Leonardo no sabe qué responder en ese momento y simplemente accede. Salen juntos y caminan casi sin hablar. Después de un momento, él le pregunta:

—¿Deseas tomar algo, Gabriela?

—Sabes mi nombre.

—Bueno, todo el mundo lo sabe en el casino. ¿Te apetece un trago?

—También sé que eres Leonardo. Leo, ¿no? Bueno, sí. ¿Por qué no? Un trago estaría bien. Gracias.

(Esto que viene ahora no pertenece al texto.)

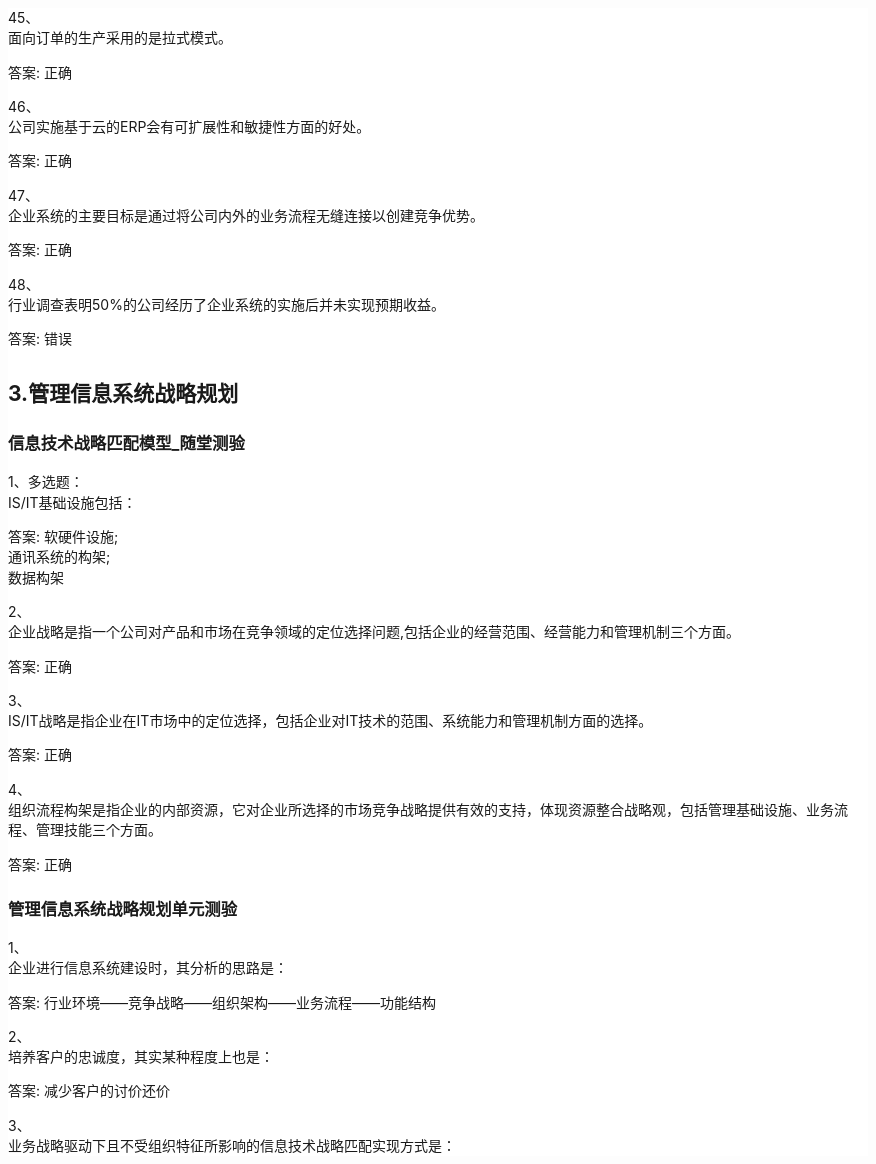 45、  
‍面向订单的生产采用的是拉式模式。‍

答案:  正确

46、  
​公司实施基于云的ERP会有可扩展性和敏捷性方面的好处。‏

答案:  正确

47、  
‌企业系统的主要目标是通过将公司内外的业务流程无缝连接以创建竞争优势。​

答案:  正确

48、  
‎行业调查表明50%的公司经历了企业系统的实施后并未实现预期收益。​

答案:  错误

## 3.管理信息系统战略规划

### 信息技术战略匹配模型_随堂测验

1、多选题：  
‏IS/IT基础设施包括：​

答案:  软硬件设施;  
通讯系统的构架;  
数据构架

2、  
‎企业战略是指一个公司对产品和市场在竞争领域的定位选择问题,包括企业的经营范围、经营能力和管理机制三个方面。​

答案:  正确

3、  
IS/IT战略是指企业在IT市场中的定位选择，包括企业对IT技术的范围、系统能力和管理机制方面的选择。‎​‎

答案:  正确

4、  
‌组织流程构架是指企业的内部资源，它对企业所选择的市场竞争战略提供有效的支持，体现资源整合战略观，包括管理基础设施、业务流程、管理技能三个方面。‏

答案:  正确

### 管理信息系统战略规划单元测验

1、  
‍企业进行信息系统建设时，其分析的思路是：‎

答案:  行业环境——竞争战略——组织架构——业务流程——功能结构

2、  
‎培养客户的忠诚度，其实某种程度上也是：‍

答案:  减少客户的讨价还价

3、  
​业务战略驱动下且不受组织特征所影响的信息技术战略匹配实现方式是：‍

Van a un bar cercano que no es muy elegante ni especial, más bien exiguo y algo desmantelado pero es lo que hay al paso. Toman algo y salen. Ella le toma de la mano y él se deja llevar. Caminan con pasos lentos. Se pierden despacio por la ruta de un zaguán oscuro. Se desvanecen sus siluetas grises y falsas, reales e inventadas. Se mezcla en un instante la mentira y la verdad. Se concreta y se evapora una tétrica historia corta. Se define y se esfuma un deseo sin tiempo. Cuaja y se derrite una triste pasión postergada. Se deshace en un segundo la lealtad y la traición.

Aquella noche, Leonardo no regresa al humilde cuarto donde ha vivido años de soledad y miseria. No regresa nunca. Nadie pregunta por él, excepto el dueño de casa que imagina que el infeliz debió irse sin chistar para no pagar el último mes de renta.